Desde a campanha, a presidente eleita pretendia encontrar um nome de peso para tentar evitar o caos aéreo no país. Como o Ministério dos Transportes estava na cota do PR, Dilma chegou a cogitar indicar o ex-presidente do Banco Central, Henrique Meirelles, para a Secretaria de Portos e Aeroportos. Mas ela não quis nomear Meirelles em sua cota pessoal e o PMDB não aceitou que ele entrasse na conta dos ministérios da legenda. Sem acordo, o atual presidente do Banco Central abandonou o projeto de continuar na vida pública e decidiu voltar à iniciativa privada a partir de 1º de janeiro.

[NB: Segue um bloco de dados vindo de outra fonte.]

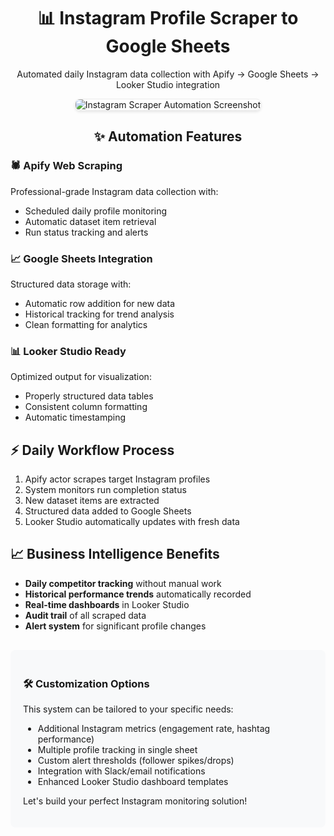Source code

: <div align="center">
  <h1>📊 Instagram Profile Scraper to Google Sheets</h1>
  <p>Automated daily Instagram data collection with Apify → Google Sheets → Looker Studio integration</p>
  
  <img src="Scrape Instagram Profile Daily -_ Add to Google Sheet for Looker Studio
.png" alt="Instagram Scraper Automation Screenshot" style="max-width:100%; border: 1px solid #eee; border-radius: 8px; box-shadow: 0 2px 4px rgba(0,0,0,0.1);">
  
  <h2>✨ Automation Features</h2>
</div>

<div style="max-width: 800px; margin: 0 auto;">
  <h3>🕷️ Apify Web Scraping</h3>
  <p>Professional-grade Instagram data collection with:
  <ul>
    <li>Scheduled daily profile monitoring</li>
    <li>Automatic dataset item retrieval</li>
    <li>Run status tracking and alerts</li>
  </ul>
  
  <h3>📈 Google Sheets Integration</h3>
  <p>Structured data storage with:
  <ul>
    <li>Automatic row addition for new data</li>
    <li>Historical tracking for trend analysis</li>
    <li>Clean formatting for analytics</li>
  </ul>
  
  <h3>📊 Looker Studio Ready</h3>
  <p>Optimized output for visualization:
  <ul>
    <li>Properly structured data tables</li>
    <li>Consistent column formatting</li>
    <li>Automatic timestamping</li>
  </ul>
  
  <h2>⚡ Daily Workflow Process</h2>
  <ol>
    <li>Apify actor scrapes target Instagram profiles</li>
    <li>System monitors run completion status</li>
    <li>New dataset items are extracted</li>
    <li>Structured data added to Google Sheets</li>
    <li>Looker Studio automatically updates with fresh data</li>
  </ol>
  
  <h2>📈 Business Intelligence Benefits</h2>
  <ul>
    <li><strong>Daily competitor tracking</strong> without manual work</li>
    <li><strong>Historical performance trends</strong> automatically recorded</li>
    <li><strong>Real-time dashboards</strong> in Looker Studio</li>
    <li><strong>Audit trail</strong> of all scraped data</li>
    <li><strong>Alert system</strong> for significant profile changes</li>
  </ul>
  
  <div style="background-color: #f8f9fa; padding: 20px; border-radius: 8px; margin-top: 30px;">
    <h3>🛠️ Customization Options</h3>
    <p>This system can be tailored to your specific needs:</p>
    <ul>
      <li>Additional Instagram metrics (engagement rate, hashtag performance)</li>
      <li>Multiple profile tracking in single sheet</li>
      <li>Custom alert thresholds (follower spikes/drops)</li>
      <li>Integration with Slack/email notifications</li>
      <li>Enhanced Looker Studio dashboard templates</li>
    </ul>
    <p>Let's build your perfect Instagram monitoring solution!</p>
  </div>
</div>
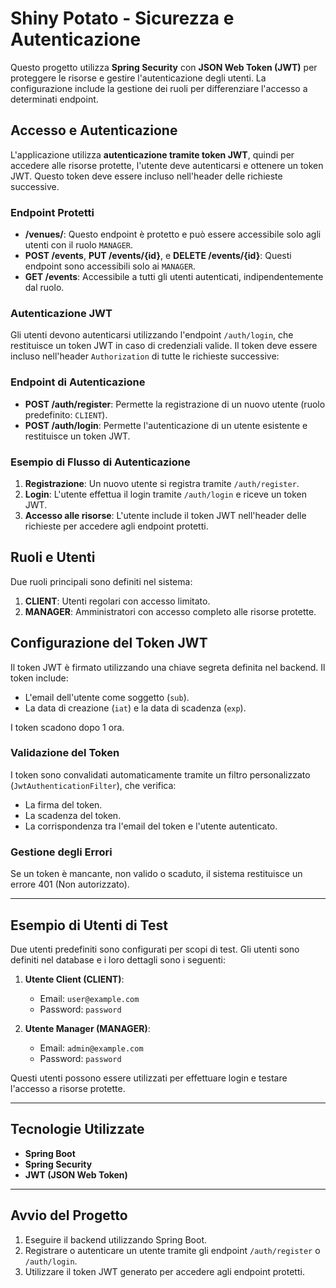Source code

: # Shiny Potato - Sicurezza e Autenticazione

Questo progetto utilizza **Spring Security** con **JSON Web Token (JWT)** per proteggere le risorse e gestire l'autenticazione degli utenti. La configurazione include la gestione dei ruoli per differenziare l'accesso a determinati endpoint.

## Accesso e Autenticazione

L'applicazione utilizza **autenticazione tramite token JWT**, quindi per accedere alle risorse protette, l'utente deve autenticarsi e ottenere un token JWT. Questo token deve essere incluso nell'header delle richieste successive.

### Endpoint Protetti

- **/venues/**: Questo endpoint è protetto e può essere accessibile solo agli utenti con il ruolo `MANAGER`.
- **POST /events**, **PUT /events/{id}**, e **DELETE /events/{id}**: Questi endpoint sono accessibili solo ai `MANAGER`.
- **GET /events**: Accessibile a tutti gli utenti autenticati, indipendentemente dal ruolo.

### Autenticazione JWT

Gli utenti devono autenticarsi utilizzando l'endpoint `/auth/login`, che restituisce un token JWT in caso di credenziali valide. Il token deve essere incluso nell'header `Authorization` di tutte le richieste successive:


### Endpoint di Autenticazione

- **POST /auth/register**: Permette la registrazione di un nuovo utente (ruolo predefinito: `CLIENT`).
- **POST /auth/login**: Permette l'autenticazione di un utente esistente e restituisce un token JWT.

### Esempio di Flusso di Autenticazione

1. **Registrazione**: Un nuovo utente si registra tramite `/auth/register`.
2. **Login**: L'utente effettua il login tramite `/auth/login` e riceve un token JWT.
3. **Accesso alle risorse**: L'utente include il token JWT nell'header delle richieste per accedere agli endpoint protetti.

## Ruoli e Utenti

Due ruoli principali sono definiti nel sistema:

1. **CLIENT**: Utenti regolari con accesso limitato.
2. **MANAGER**: Amministratori con accesso completo alle risorse protette.

## Configurazione del Token JWT

Il token JWT è firmato utilizzando una chiave segreta definita nel backend. Il token include:
- L'email dell'utente come soggetto (`sub`).
- La data di creazione (`iat`) e la data di scadenza (`exp`).

I token scadono dopo 1 ora.

### Validazione del Token

I token sono convalidati automaticamente tramite un filtro personalizzato (`JwtAuthenticationFilter`), che verifica:
- La firma del token.
- La scadenza del token.
- La corrispondenza tra l'email del token e l'utente autenticato.

### Gestione degli Errori

Se un token è mancante, non valido o scaduto, il sistema restituisce un errore 401 (Non autorizzato).

---

## Esempio di Utenti di Test

Due utenti predefiniti sono configurati per scopi di test. Gli utenti sono definiti nel database e i loro dettagli sono i seguenti:

1. **Utente Client (CLIENT)**:
   - Email: `user@example.com`
   - Password: `password`

2. **Utente Manager (MANAGER)**:
   - Email: `admin@example.com`
   - Password: `password`

Questi utenti possono essere utilizzati per effettuare login e testare l'accesso a risorse protette.

---

## Tecnologie Utilizzate

- **Spring Boot**
- **Spring Security**
- **JWT (JSON Web Token)**

---

## Avvio del Progetto

1. Eseguire il backend utilizzando Spring Boot.
2. Registrare o autenticare un utente tramite gli endpoint `/auth/register` o `/auth/login`.
3. Utilizzare il token JWT generato per accedere agli endpoint protetti.

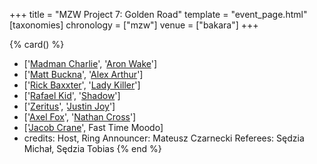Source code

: +++
title = "MZW Project 7: Golden Road"
template = "event_page.html"
[taxonomies]
chronology = ["mzw"]
venue = ["bakara"]
+++

{% card() %}
- ['[Madman Charlie](@/w/madman-charlie.md)', '[Aron Wake](@/w/aron-wake.md)']
- ['[Matt Buckna](@/w/matt-buckna.md)', '[Alex Arthur](@/w/alex-arthur.md)']
- ['[Rick Baxxter](@/w/rick-baxxter.md)', '[Lady Killer](@/w/boro.md)']
- ['[Rafael Kid](@/w/rafael-kid.md)', '[Shadow](@/w/shadow.md)']
- ['[Zeritus](@/w/zeritus.md)', '[Justin Joy](@/w/justin-joy.md)']
- ['[Axel Fox](@/w/axel-fox.md)', '[Nathan Cross](@/w/gabriel-queen.md)']
- ['[Jacob Crane](@/w/jacob-crane.md)', Fast Time Moodo]
- credits:
    Host, Ring Announcer: Mateusz Czarnecki
    Referees: Sędzia Michał, Sędzia Tobias
{% end %}

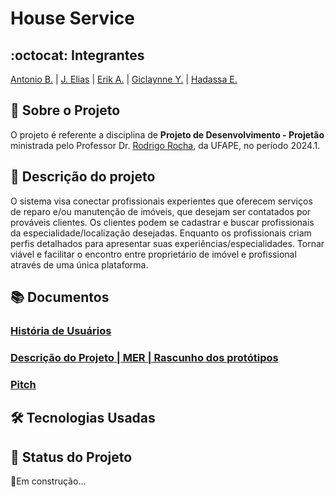 # House Service
## :octocat: Integrantes
[Antonio B.](https://github.com/antoniobezerra01) | [J. Elias](https://github.com/Eliaz500) | [Erik A.](https://github.com/Alexandreerik) | [Giclaynne Y.](https://github.com/giclayne) | [Hadassa E.](https://github.com/Hester910)

## :page_with_curl: Sobre o Projeto
O projeto é referente a disciplina de __Projeto de Desenvolvimento - Projetão__ ministrada pelo Professor Dr. [Rodrigo Rocha](https://github.com/rgcrochaa), da UFAPE, no período 2024.1. 


## :pushpin: Descrição do projeto
O sistema visa conectar profissionais experientes que oferecem serviços de reparo e/ou manutenção de imóveis, que desejam ser contatados por prováveis clientes. Os clientes podem se cadastrar e buscar profissionais da especialidade/localização desejadas. Enquanto os profissionais criam perfis detalhados para apresentar suas experiências/especialidades. Tornar viável e facilitar o encontro entre proprietário de imóvel e profissional através de uma única plataforma.

## :books: Documentos

### [História de Usuários](https://docs.google.com/document/d/1-i16qtuT6SRj2m4C9Nv3nBQ4aFyuRS_4MnmMf7GGBt8/edit?usp=sharing)
### [Descrição do Projeto | MER | Rascunho dos protótipos](https://docs.google.com/document/d/1pOPrBcSiAA3NI0us8a3VZT5xz2uDA2rIdM4e_u2QLuo/edit?usp=sharing)
### [Pitch](https://www.canva.com/design/DAGKmEbC6XA/sP4n-nDbR6zSqpXV_skEDA/edit?utm_content=DAGKmEbC6XA&utm_campaign=designshare&utm_medium=link2&utm_source=sharebutton)


## :hammer_and_wrench: Tecnologias Usadas
### []()
### []()
### []()
### []()

## :construction: Status do Projeto
:hammer:Em construção...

As negociações de Dilma com o PSB foram tumultuadas desde o início. Com seis governadores eleitos e um aumento expressivo na bancada parlamentar, especialmente no Senado, o partido resolveu negociar maior espaço no futuro governo. Abriu mão do Ministério da Ciência e Tecnologia e retomou a Integração Nacional – Pasta ocupada por Ciro Gomes durante o primeiro mandato de Lula que estava com o PMDB desde 2007.
Durante as negociações para a composição da equipe ministerial, Dilma resolveu ligar para Ciro Gomes convidando-o para ser ministro. Além de ter uma afinidade pessoal com o político cearense – ela gostaria de ter o aliado ao seu lado na foto oficial de 1º de janeiro – a Dilma interessa dividir o poder no PSB, transformando Ciro em um contraponto ao poder político do presidente do partido, o governador de Pernambuco, Eduardo Campos.
Ciro aceitou o convite e constrangeu todo o partido. Foi preciso, então, encontrar um novo arranjo político. Em um primeiro momento, Ciro retornaria para a Integração Nacional e Fernando Bezerra Coelho – indicado pelo governador de Pernambuco, Eduardo Campos – iria para a Secretaria de Portos, acrescida da Aviação Civil, que sairia da órbita do Ministério da Defesa.
Durante reunião em Recife, no domingo, Ciro voltou atrás e desistiu de ser ministro. Não interessava a ele voltar ao Ministério da Integração Nacional nem administrar a Secretaria de Portos e Aeroportos. Ciro gostaria de assumir o Ministério da Saúde, mas a Pasta já estava destinada ao atual ministro das Relações Institucionais, Alexandre Padilha.